PROBLEM STATEMENT: From the entries below, copy out all lines holding "players".

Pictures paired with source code
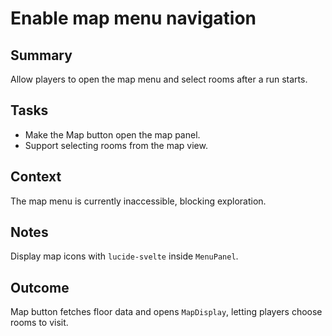# Enable map menu navigation

## Summary
Allow players to open the map menu and select rooms after a run starts.

## Tasks
- Make the Map button open the map panel.
- Support selecting rooms from the map view.

## Context
The map menu is currently inaccessible, blocking exploration.

## Notes
Display map icons with `lucide-svelte` inside `MenuPanel`.

## Outcome
Map button fetches floor data and opens `MapDisplay`, letting players choose rooms to visit.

SOLVED EXERCISE:
Allow players to open the map menu and select rooms after a run starts.
Map button fetches floor data and opens `MapDisplay`, letting players choose rooms to visit.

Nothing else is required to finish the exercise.